This project is an example of a possible data-pipeline architecture that you can build and run locally, and then release without any changes to code / structure by leveraging the provisioning handled by the provisioning project which uses Ansible and Vagrant to deploy to staging, production, or any other environment you want to process data.

Components

  1. emitter: This is the source of data. It generates a series of messages, emits them to a RabbitMQ queue, and then sleeps for a bit before closing the queue and deleting it.

  2. time-tracker: Reads messages off the RabbitMQ queue, decodes the json, adds a timestamp to the message, and then re-emits it to an outbound queue.

  3. persister: Reads the messages off the outbound queue from time-tracker and saves the message to a Postgresql database.
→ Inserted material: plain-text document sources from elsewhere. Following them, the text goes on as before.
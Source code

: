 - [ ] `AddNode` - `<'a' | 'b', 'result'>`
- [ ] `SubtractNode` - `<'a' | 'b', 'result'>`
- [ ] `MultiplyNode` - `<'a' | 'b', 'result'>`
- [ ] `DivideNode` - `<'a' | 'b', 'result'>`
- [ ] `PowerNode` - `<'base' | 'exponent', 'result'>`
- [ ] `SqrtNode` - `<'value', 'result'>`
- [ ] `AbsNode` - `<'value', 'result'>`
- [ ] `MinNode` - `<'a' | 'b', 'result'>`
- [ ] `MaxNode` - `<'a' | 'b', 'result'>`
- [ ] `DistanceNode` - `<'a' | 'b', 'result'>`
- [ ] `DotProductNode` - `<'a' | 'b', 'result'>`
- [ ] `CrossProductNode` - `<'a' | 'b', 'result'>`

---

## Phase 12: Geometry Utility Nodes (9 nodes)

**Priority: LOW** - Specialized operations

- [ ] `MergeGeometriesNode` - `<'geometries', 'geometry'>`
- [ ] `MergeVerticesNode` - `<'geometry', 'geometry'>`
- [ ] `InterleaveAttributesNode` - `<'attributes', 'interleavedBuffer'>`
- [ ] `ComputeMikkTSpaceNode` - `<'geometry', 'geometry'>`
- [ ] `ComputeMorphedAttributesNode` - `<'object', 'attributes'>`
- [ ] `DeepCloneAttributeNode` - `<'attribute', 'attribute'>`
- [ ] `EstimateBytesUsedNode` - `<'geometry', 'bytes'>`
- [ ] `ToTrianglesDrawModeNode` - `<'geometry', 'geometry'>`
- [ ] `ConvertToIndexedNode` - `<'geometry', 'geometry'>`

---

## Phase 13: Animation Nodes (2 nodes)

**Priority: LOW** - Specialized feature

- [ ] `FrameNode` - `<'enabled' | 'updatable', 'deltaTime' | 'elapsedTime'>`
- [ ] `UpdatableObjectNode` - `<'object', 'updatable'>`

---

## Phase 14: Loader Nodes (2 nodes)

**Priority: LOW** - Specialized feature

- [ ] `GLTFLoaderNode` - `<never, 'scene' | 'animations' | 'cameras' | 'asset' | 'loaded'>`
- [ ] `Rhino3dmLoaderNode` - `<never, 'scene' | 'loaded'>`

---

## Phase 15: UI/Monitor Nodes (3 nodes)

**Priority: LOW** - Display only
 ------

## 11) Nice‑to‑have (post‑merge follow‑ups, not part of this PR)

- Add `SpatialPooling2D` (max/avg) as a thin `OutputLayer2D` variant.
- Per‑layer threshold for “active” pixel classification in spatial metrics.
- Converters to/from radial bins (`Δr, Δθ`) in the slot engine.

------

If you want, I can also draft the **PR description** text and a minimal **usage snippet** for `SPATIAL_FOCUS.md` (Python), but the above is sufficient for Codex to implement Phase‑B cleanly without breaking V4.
  4. provisioning: Builds and runs a multi-VM environment using Vagrant, and configures the VMs using Ansible. One of the powerful implications of this setup is that simply by creating an Ansible inventory file for a new environment (staging, production, etc.) you can reuse the same Ansible playbooks for deploying to any environment.

Notes

  • My initial benchmarks on my Macbook Pro, before persisting the data to Postgres, showed a throughput of ~400k messages/minute. Once I added the Postgres persistence as a synchronous operation, performance fell to ~50k messages/minute. The next iteration will involve splitting out Postgres persistence, adding Elasticsearch indexing as it's own process, and then using RabbitMQ exchanges to fan-out the messages to each process and measuring the performance.